I grassi vegetali possono provenire da piante manipolate geneticamente, i cui contratti di coltivazione riducono i contadini allo stato di servi della gleba, a favore delle multinazionali detentrici dei brevetti sulle piante transgeniche. Inoltre, non si conosce l'impatto sulla salute umana e sull'ambiente delle piante provenienti dall'orto di Frankenstein. L'unico vero sostituto in grado di coinvolgere i paesi poveri sarebbe il karite'. Ma il burro di karite', pagato all'origine prezzi ridicoli (nel 1993, le importazioni di karite' in tutta la Comunita' provenienti dai paesi di Africa, Caraibi e Pacifico sono ammontate a sole 144 tonnellate, pari alla risibile cifra di neanche cinquanta milioni di lire! Nel 1994, il Benin ha esportato karite' per la cifra di venti milioni di lire!), viene poi negoziato nei mercati borsistici di Francia, Regno Unito, Danimarca e Giappone, con prezzi decuplicati o centuplicati, a seconda della spinta speculativa del momento. Eventuali esportazioni di karite', inoltre, non farebbero il bene dei paesi poveri, perche' le uniche industrie di trasformazione alimentari di quel prodotto hanno sede in Giappone, Regno Unito, Olanda, Danimarca e Svezia. Ancora multinazionali, come la Unilever, la Karlshamas, la Van De Moortele, la Aarhus e la Noble&Therl. Per quanto riguarda l'olio di palma, le importazioni nel 1994 nella Comunita' sono ammontate a circa 1.7 milioni di tonnellate, pari a novecento miliardi di lire: importazioni pero' che provengono dal Sud Est Asiatico.

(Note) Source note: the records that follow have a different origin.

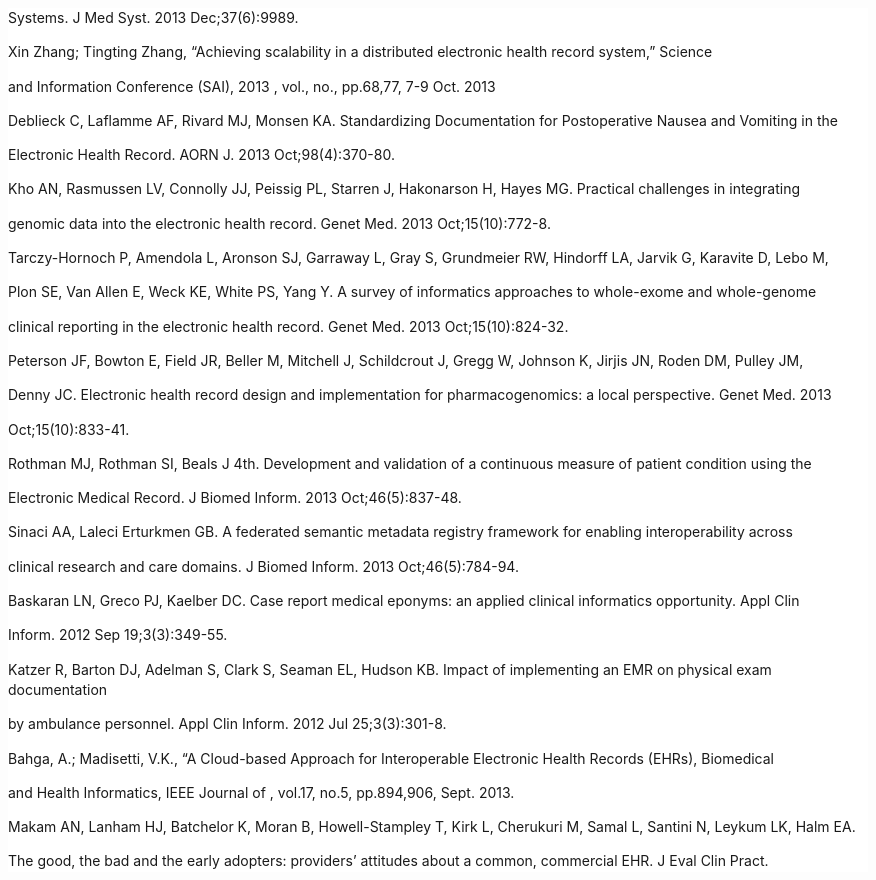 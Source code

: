 Systems. J Med Syst. 2013 Dec;37(6):9989.

Xin Zhang; Tingting Zhang, &#8220;Achieving scalability in a distributed electronic health record system,&#8221; Science 

and Information Conference (SAI), 2013 , vol., no., pp.68,77, 7-9 Oct. 2013

Deblieck C, Laflamme AF, Rivard MJ, Monsen KA. Standardizing Documentation for Postoperative Nausea and Vomiting in the 

Electronic Health Record. AORN J. 2013 Oct;98(4):370-80.

Kho AN, Rasmussen LV, Connolly JJ, Peissig PL, Starren J, Hakonarson H, Hayes  MG. Practical challenges in integrating 

genomic data into the electronic health record. Genet Med. 2013 Oct;15(10):772-8.

Tarczy-Hornoch P, Amendola L, Aronson SJ, Garraway L, Gray S, Grundmeier RW, Hindorff LA, Jarvik G, Karavite D, Lebo M, 

Plon SE, Van Allen E, Weck KE, White PS, Yang Y. A survey of informatics approaches to whole-exome and whole-genome 

clinical reporting in the electronic health record. Genet Med. 2013 Oct;15(10):824-32.

Peterson JF, Bowton E, Field JR, Beller M, Mitchell J, Schildcrout J, Gregg W, Johnson K, Jirjis JN, Roden DM, Pulley JM, 

Denny JC. Electronic health record design and implementation for pharmacogenomics: a local perspective. Genet Med. 2013 

Oct;15(10):833-41.

Rothman MJ, Rothman SI, Beals J 4th. Development and validation of a continuous measure of patient condition using the 

Electronic Medical Record. J Biomed Inform. 2013 Oct;46(5):837-48.

Sinaci AA, Laleci Erturkmen GB. A federated semantic metadata registry framework for enabling interoperability across 

clinical research and care domains. J Biomed Inform. 2013 Oct;46(5):784-94.

Baskaran LN, Greco PJ, Kaelber DC. Case report medical eponyms: an applied clinical informatics opportunity. Appl Clin 

Inform. 2012 Sep 19;3(3):349-55.

Katzer R, Barton DJ, Adelman S, Clark S, Seaman EL, Hudson KB. Impact of implementing an EMR on physical exam documentation 

by ambulance personnel. Appl Clin Inform. 2012 Jul 25;3(3):301-8.

Bahga, A.; Madisetti, V.K., &#8220;A Cloud-based Approach for Interoperable Electronic Health Records (EHRs), Biomedical 

and Health Informatics, IEEE Journal of , vol.17, no.5, pp.894,906, Sept. 2013.

Makam AN, Lanham HJ, Batchelor K, Moran B, Howell-Stampley T, Kirk L, Cherukuri M, Samal L, Santini N, Leykum LK, Halm EA. 

The good, the bad and the early adopters: providers&#8217; attitudes about a common, commercial EHR. J Eval Clin  Pract. 
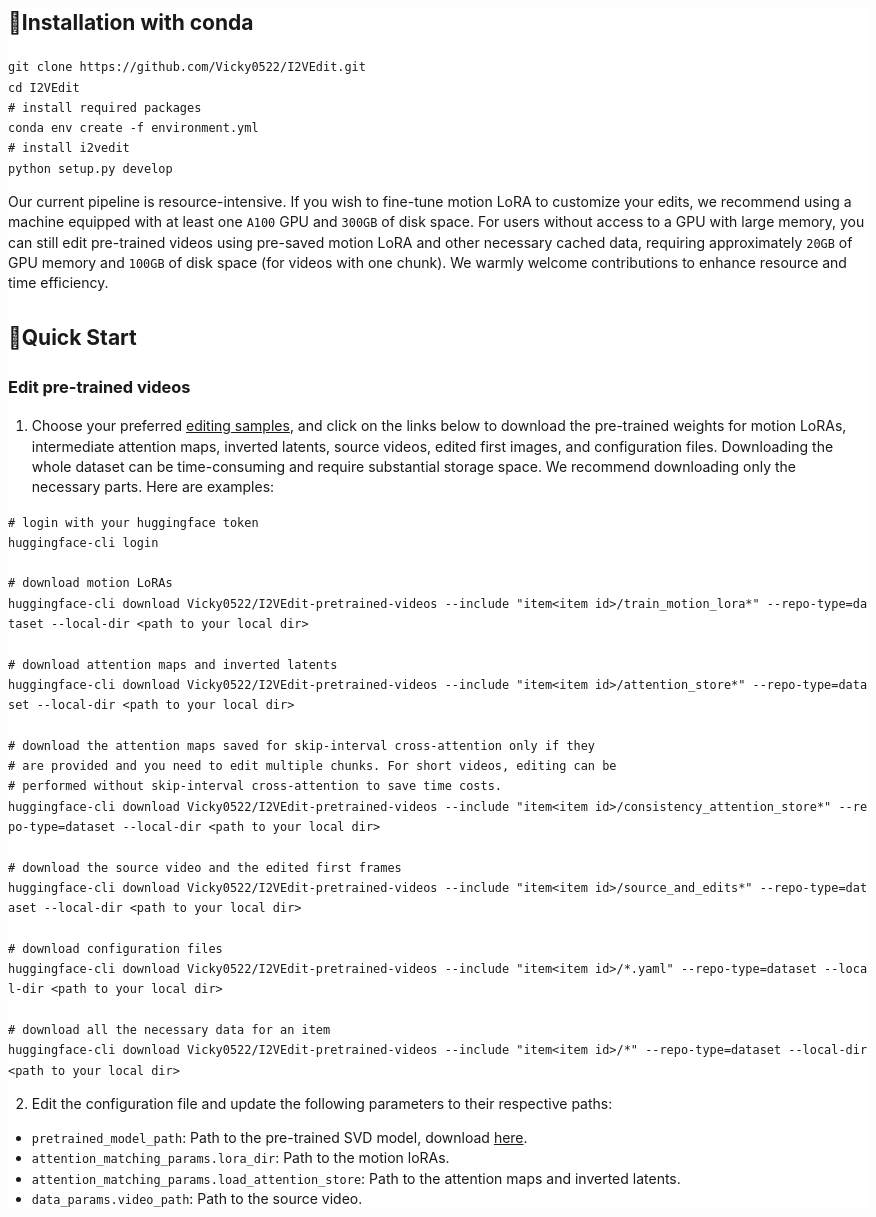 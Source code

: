 ## 🌿Installation with conda

```
git clone https://github.com/Vicky0522/I2VEdit.git
cd I2VEdit
# install required packages
conda env create -f environment.yml
# install i2vedit
python setup.py develop
```
Our current pipeline is resource-intensive. If you wish to fine-tune motion LoRA to customize your edits, we recommend using a machine equipped with at least one `A100` GPU and `300GB` of disk space. For users without access to a GPU with large memory, you can still edit pre-trained videos using pre-saved motion LoRA and other necessary cached data, requiring approximately `20GB` of GPU memory and `100GB` of disk space (for videos with one chunk). We warmly welcome contributions to enhance resource and time efficiency.

## 🚄Quick Start

### Edit pre-trained videos

1. Choose your preferred [editing samples](#gallery), and click on the links below to download the pre-trained weights for motion LoRAs, intermediate attention maps, inverted latents, source videos, edited first images, and configuration files. Downloading the whole dataset can be time-consuming and require substantial storage space. We recommend downloading only the necessary parts. Here are examples:
```
# login with your huggingface token 
huggingface-cli login

# download motion LoRAs
huggingface-cli download Vicky0522/I2VEdit-pretrained-videos --include "item<item id>/train_motion_lora*" --repo-type=dataset --local-dir <path to your local dir>

# download attention maps and inverted latents
huggingface-cli download Vicky0522/I2VEdit-pretrained-videos --include "item<item id>/attention_store*" --repo-type=dataset --local-dir <path to your local dir>

# download the attention maps saved for skip-interval cross-attention only if they
# are provided and you need to edit multiple chunks. For short videos, editing can be
# performed without skip-interval cross-attention to save time costs.
huggingface-cli download Vicky0522/I2VEdit-pretrained-videos --include "item<item id>/consistency_attention_store*" --repo-type=dataset --local-dir <path to your local dir>

# download the source video and the edited first frames 
huggingface-cli download Vicky0522/I2VEdit-pretrained-videos --include "item<item id>/source_and_edits*" --repo-type=dataset --local-dir <path to your local dir>

# download configuration files
huggingface-cli download Vicky0522/I2VEdit-pretrained-videos --include "item<item id>/*.yaml" --repo-type=dataset --local-dir <path to your local dir>

# download all the necessary data for an item
huggingface-cli download Vicky0522/I2VEdit-pretrained-videos --include "item<item id>/*" --repo-type=dataset --local-dir <path to your local dir>
```
2. Edit the configuration file and update the following parameters to their respective paths:
- `pretrained_model_path`: Path to the pre-trained SVD model, download [here](https://huggingface.co/stabilityai/stable-video-diffusion-img2vid/tree/main).
- `attention_matching_params.lora_dir`: Path to the motion loRAs.
- `attention_matching_params.load_attention_store`: Path to the attention maps and inverted latents.
- `data_params.video_path`: Path to the source video.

Lo stesso documento interno riservato della Commissione, ammette a pagina sette, che tali sostituti "sono ristretti ad alcune compagnie europee o multinazionali" euro-americane, e che la sostituzione del 5% del burro di cacao "avra' un impatto negativo molto forte sul numero di persone impiegate nella catena di produzione del cacao": un modo elegante per dire che nei paesi in via di sviluppo ci saranno numerosi licenziamenti e molte industrie produttive andranno in rovina.